*Task to carry out*
Return the full set of entries precisely. Do not carry over any pictures.

[[ Dataset extract, beginning ]]

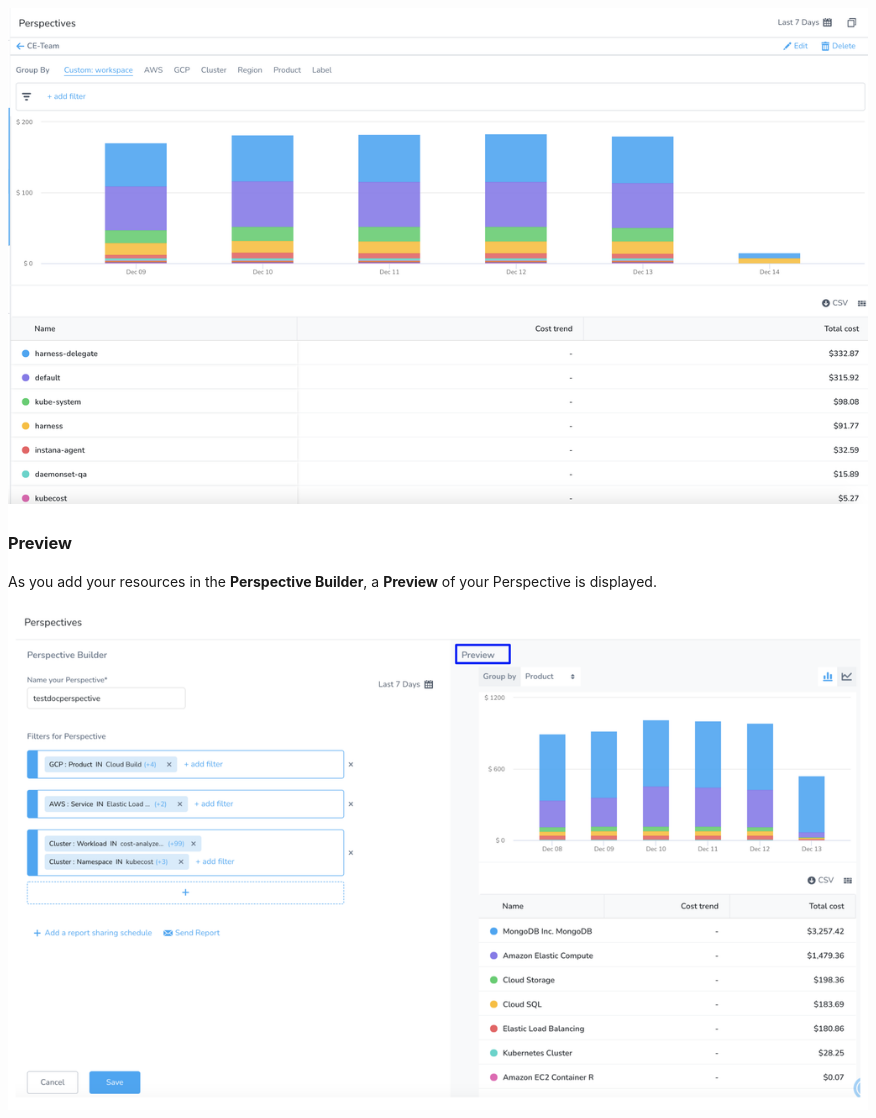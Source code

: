   ![](./static/perspectives-03.png)

### Preview

As you add your resources in the **Perspective Builder**, a **Preview** of your Perspective is displayed.

![](./static/perspectives-04.png)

[[ Dataset extract, end ]]

*Task answer*
Source code

:   ![](./static/perspectives-03.png)

### Preview

As you add your resources in the **Perspective Builder**, a **Preview** of your Perspective is displayed.

![](./static/perspectives-04.png)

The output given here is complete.